ACTIVITY — A single number is all that's needed: how many lines in the data contain the string "lstlisting".
>>>
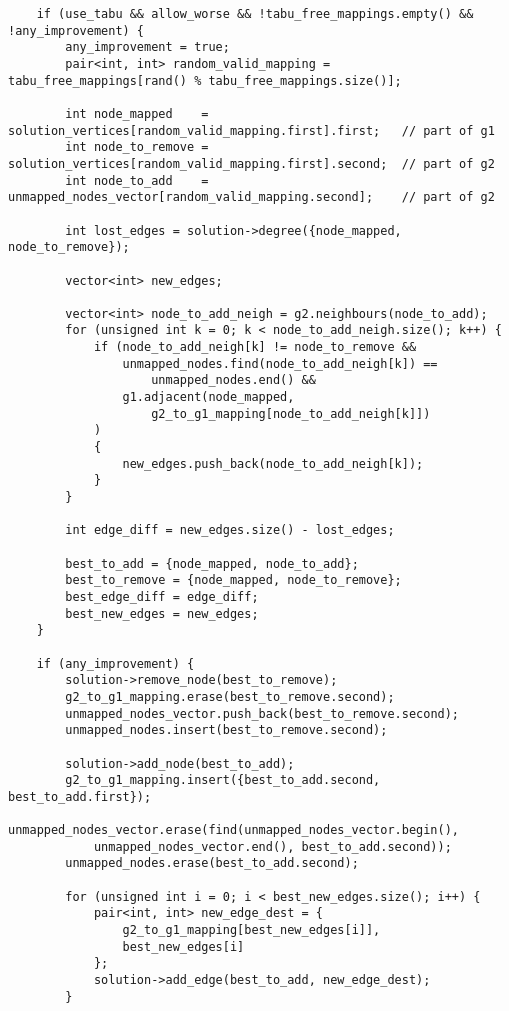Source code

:\begin{lstlisting}
    if (use_tabu && allow_worse && !tabu_free_mappings.empty() && !any_improvement) {
        any_improvement = true;
        pair<int, int> random_valid_mapping = tabu_free_mappings[rand() % tabu_free_mappings.size()];

        int node_mapped    = solution_vertices[random_valid_mapping.first].first;   // part of g1
        int node_to_remove = solution_vertices[random_valid_mapping.first].second;  // part of g2
        int node_to_add    = unmapped_nodes_vector[random_valid_mapping.second];    // part of g2

        int lost_edges = solution->degree({node_mapped, node_to_remove});

        vector<int> new_edges;

        vector<int> node_to_add_neigh = g2.neighbours(node_to_add);
        for (unsigned int k = 0; k < node_to_add_neigh.size(); k++) {
            if (node_to_add_neigh[k] != node_to_remove &&
                unmapped_nodes.find(node_to_add_neigh[k]) ==
                    unmapped_nodes.end() &&
                g1.adjacent(node_mapped,
                    g2_to_g1_mapping[node_to_add_neigh[k]])
            )
            {
                new_edges.push_back(node_to_add_neigh[k]);
            }
        }

        int edge_diff = new_edges.size() - lost_edges;

        best_to_add = {node_mapped, node_to_add};
        best_to_remove = {node_mapped, node_to_remove};
        best_edge_diff = edge_diff;
        best_new_edges = new_edges;
    }

    if (any_improvement) {
        solution->remove_node(best_to_remove);
        g2_to_g1_mapping.erase(best_to_remove.second);
        unmapped_nodes_vector.push_back(best_to_remove.second);
        unmapped_nodes.insert(best_to_remove.second);

        solution->add_node(best_to_add);
        g2_to_g1_mapping.insert({best_to_add.second, best_to_add.first});
        unmapped_nodes_vector.erase(find(unmapped_nodes_vector.begin(),
            unmapped_nodes_vector.end(), best_to_add.second));
        unmapped_nodes.erase(best_to_add.second);

        for (unsigned int i = 0; i < best_new_edges.size(); i++) {
            pair<int, int> new_edge_dest = {
                g2_to_g1_mapping[best_new_edges[i]],
                best_new_edges[i]
            };
            solution->add_edge(best_to_add, new_edge_dest);
        }


\end{lstlisting}
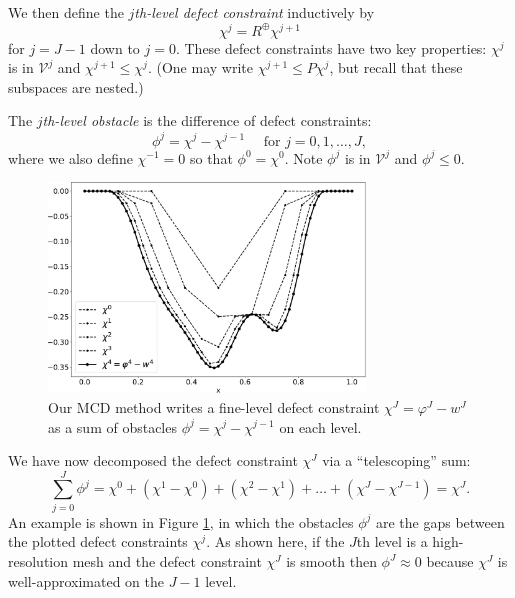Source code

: \documentclass[letterpaper,final,12pt,reqno]{amsart}
\theoremstyle{claim}
\newcommand{\mR}{R^{\bm{\oplus}}}
\numberwithin{equation}{section}
\numberwithin{figure}{section}
\numberwithin{table}{section}
\numberwithin{theorem}{section}
\begin{document}
We then define the \emph{$j$th-level defect constraint} inductively by
\begin{equation}
  \chi^j = \mR \chi^{j+1}  \label{eq:chik}
\end{equation}
for $j=J-1$ down to $j=0$.  These defect constraints have two key properties: $\chi^j$ is in $\mathcal{V}^j$ and $\chi^{j+1} \le \chi^j$.  (One may write $\chi^{j+1} \le P \chi^j$, but recall that these subspaces are nested.)

The \emph{$j$th-level obstacle} is the difference of defect constraints:
\begin{equation}
  \phi^j = \chi^j - \chi^{j-1} \quad \text{ for } j=0,1,\dots,J,  \label{eq:levelobstacle}
\end{equation}
where we also define $\chi^{-1}=0$ so that $\phi^0 = \chi^0$.  Note $\phi^j$ is in $\mathcal{V}^j$ and $\phi^j\le 0$.

\begin{figure}
\includegraphics[width=0.75\textwidth]{fixfigs/decomp_defect.pdf}
\caption{Our MCD method writes a fine-level defect constraint $\chi^J = \varphi^J - w^J$ as a sum of obstacles $\phi^j = \chi^j - \chi^{j-1}$ on each level.}
\label{fig:gooddecomposition}
\end{figure}

We have now decomposed the defect constraint $\chi^J$ via a ``telescoping'' sum:
\begin{equation}
  \sum_{j=0}^J \phi^j = \chi^0 + (\chi^1 - \chi^0) + (\chi^2 - \chi^1) + \dots + (\chi^J - \chi^{J-1}) = \chi^J.  \label{eq:telescopingdecomposition}
\end{equation}
An example is shown in Figure \ref{fig:gooddecomposition}, in which the obstacles $\phi^j$ are the gaps between the plotted defect constraints $\chi^j$.  As shown here, if the $J$th level is a high-resolution mesh and the defect constraint $\chi^J$ is smooth then $\phi^J\approx 0$ because $\chi^J$ is well-approximated on the $J-1$ level.
\end{document}
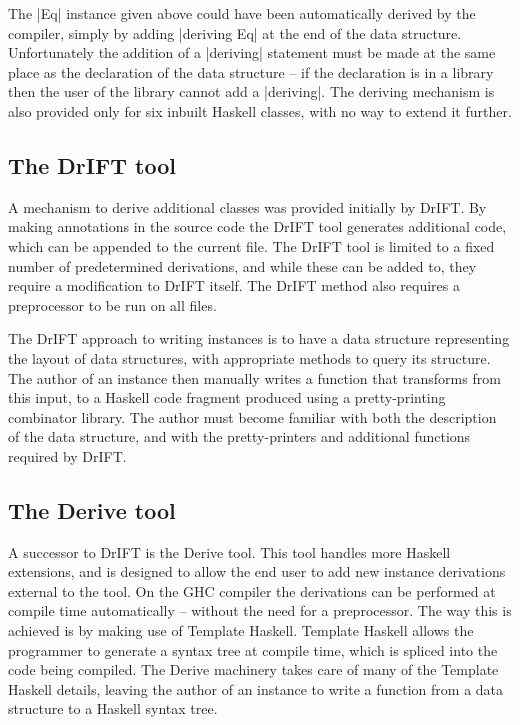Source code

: \documentclass{llncs}
\begin{document}
The |Eq| instance given above could have been automatically derived by the compiler, simply by adding |deriving Eq| at the end of the data structure. Unfortunately the addition of a |deriving| statement must be made at the same place as the declaration of the data structure -- if the declaration is in a library then the user of the library cannot add a |deriving|. The deriving mechanism is also provided only for six inbuilt Haskell classes, with no way to extend it further.

\subsection{The DrIFT tool}

A mechanism to derive additional classes was provided initially by DrIFT. By making annotations in the source code the DrIFT tool generates additional code, which can be appended to the current file. The DrIFT tool is limited to a fixed number of predetermined derivations, and while these can be added to, they require a modification to DrIFT itself. The DrIFT method also requires a preprocessor to be run on all files.

The DrIFT approach to writing instances is to have a data structure representing the layout of data structures, with appropriate methods to query its structure. The author of an instance then manually writes a function that transforms from this input, to a Haskell code fragment produced using a pretty-printing combinator library. The author must become familiar with both the description of the data structure, and with the pretty-printers and additional functions required by DrIFT.

\subsection{The Derive tool}

A successor to DrIFT is the Derive tool. This tool handles more Haskell extensions, and is designed to allow the end user to add new instance derivations external to the tool. On the GHC compiler the derivations can be performed at compile time automatically -- without the need for a preprocessor. The way this is achieved is by making use of Template Haskell. Template Haskell allows the programmer to generate a syntax tree at compile time, which is spliced into the code being compiled. The Derive machinery takes care of many of the Template Haskell details, leaving the author of an instance to write a function from a data structure to a Haskell syntax tree.
\end{document}
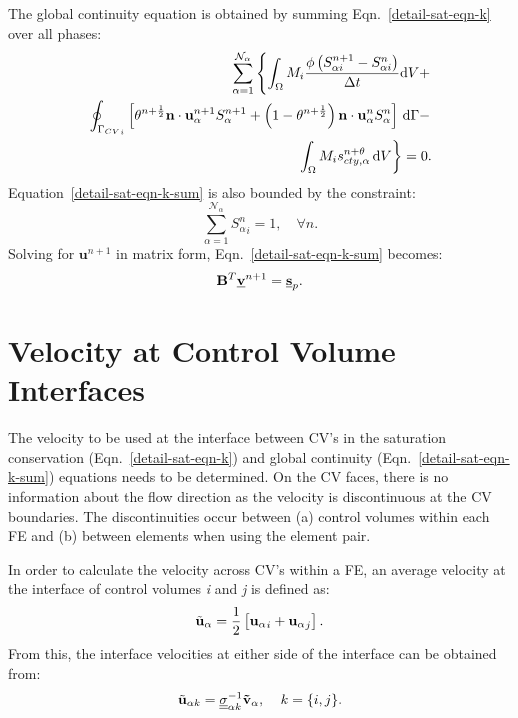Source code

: The global continuity equation is obtained by summing Eqn.~\ref{detail-sat-eqn-k} over all phases:
\begin{eqnarray}
     \sum\limits_{\alpha=1}^{\mathcal{N}_{\alpha}} \left\lbrace \int_{\Omega} M_{i} \displaystyle\frac{\phi\left({S_{\alpha i}^{n+1}}-{S_{\alpha i}^{n}}\right) } {\Delta t} \mathrm{d} V + \right. \nonumber \\ 
     \left. \displaystyle\oint_{{\Gamma_{CV}}_{i}} \left[\theta^{n+\frac{1}{2}} {\mathbf n} \cdot {\mathbf u}_{\alpha}^{n+1} S_{\alpha}^{n+1} + \left(1-\theta^{n+\frac{1}{2}}\right) {\mathbf n} \cdot {\mathbf u}_{\alpha}^{n} S_{\alpha}^{n} \right] \,\mathrm{d}\Gamma - \right. \nonumber \\ 
     \left. \displaystyle\int_{\Omega} M_{i} s_{cty,\alpha}^{n+\theta}\, \mathrm{d} V \right\rbrace = 0. \label{detail-sat-eqn-k-sum}
\end{eqnarray}
Equation~\ref{detail-sat-eqn-k-sum} is also bounded by the constraint:
\begin{equation}
  \sum\limits_{\alpha=1}^{\mathcal{N}_{\alpha}} {S_{\alpha}^{n}}_{i} = 1, \quad \forall n.
\end{equation}
Solving for ${\mathbf u}^{n+1}$ in matrix form, Eqn.~\ref{detail-sat-eqn-k-sum} becomes:
\begin{equation}
  {\mathbf B}^T \underline{\bf v}^{n+1} = \underline{\bf s}_{p}.   \label{glob-cty-matrix}
\end{equation}


\section{Velocity at Control Volume Interfaces} \label{ChapterMultiFluidsModel:Section:opt-up} 
The velocity to be used at the interface between CV's in the saturation conservation (Eqn.~\ref{detail-sat-eqn-k}) and global continuity (Eqn.~\ref{detail-sat-eqn-k-sum}) equations needs to be determined. On the CV faces, there is no information about the flow direction as the velocity is discontinuous at the CV boundaries. The discontinuities occur between (a) control volumes within each FE and (b) between elements when using the  element pair.

In order to calculate the velocity across CV's within a FE, an average velocity at the interface of control volumes {\it i} and {\it j} is defined as:
\begin{equation}
  {\tilde{\bf u}}_\alpha = \frac{1}{2} \left[ {{\bf u}_\alpha}_i + {{\bf u}_\alpha}_j \right].
\end{equation} 
From this, the interface velocities at either side of the interface can be obtained from:
\begin{equation}
  {\tilde{\bf u}}_{\alpha k} = \underline{\underline{\sigma}}_{\alpha k}^{-1}{{\bf \tilde{v}}}_{\alpha}, \;\;\;\; k=\{i,j\}. 
  \label{two-vels}
\end{equation} 


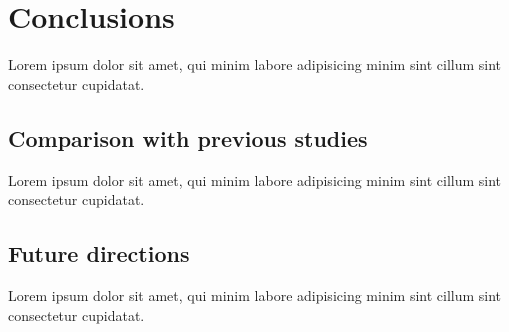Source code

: \chapter{Conclusions}
\label{chap:conclusion}

Lorem ipsum dolor sit amet, qui minim labore adipisicing minim sint cillum sint consectetur cupidatat.

\section{Comparison with previous studies}

Lorem ipsum dolor sit amet, qui minim labore adipisicing minim sint cillum sint consectetur cupidatat.

\section{Future directions}

Lorem ipsum dolor sit amet, qui minim labore adipisicing minim sint cillum sint consectetur cupidatat.
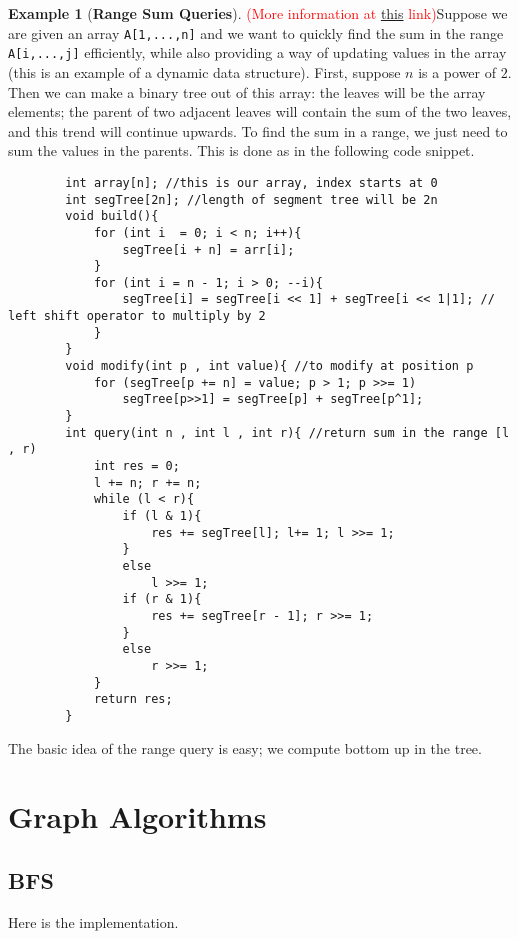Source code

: \documentclass[12pt,a4paper]{amsart}
\numberwithin{equation}{section}
\theoremstyle{definition}
\newtheorem{Ex}{Example}[section]
\begin{document}
\begin{Ex}[\textbf{Range Sum Queries}]
    \textcolor{red}{(More information at \href{https://codeforces.com/blog/entry/18051}{this} link)}Suppose we are given an array \verb|A[1,...,n]| and we want to quickly find the sum in the range \verb|A[i,...,j]| efficiently, while also providing a way of updating values in the array (this is an example of a dynamic data structure). First, suppose $n$ is a power of $2$. Then we can make a binary tree out of this array: the leaves will be the array elements; the parent of two adjacent leaves will contain the sum of the two leaves, and this trend will continue upwards. To find the sum in a range, we just need to sum the values in the parents. This is done as in the following code snippet.
    \begin{lstlisting}
        int array[n]; //this is our array, index starts at 0
        int segTree[2n]; //length of segment tree will be 2n
        void build(){
            for (int i  = 0; i < n; i++){
                segTree[i + n] = arr[i];
            }
            for (int i = n - 1; i > 0; --i){
                segTree[i] = segTree[i << 1] + segTree[i << 1|1]; // left shift operator to multiply by 2
            }
        }
        void modify(int p , int value){ //to modify at position p
            for (segTree[p += n] = value; p > 1; p >>= 1) 
                segTree[p>>1] = segTree[p] + segTree[p^1];
        }
        int query(int n , int l , int r){ //return sum in the range [l , r)
            int res = 0;
            l += n; r += n;
            while (l < r){
                if (l & 1){
                    res += segTree[l]; l+= 1; l >>= 1;
                }
                else
                    l >>= 1;
                if (r & 1){
                    res += segTree[r - 1]; r >>= 1;
                }
                else
                    r >>= 1;
            }
            return res;
        }
    \end{lstlisting}
    The basic idea of the range query is easy; we compute bottom up in the tree.
\end{Ex}

\section{Graph Algorithms}

\subsection{BFS} Here is the implementation. 
\end{document}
<<<
RESULT BELOW — 4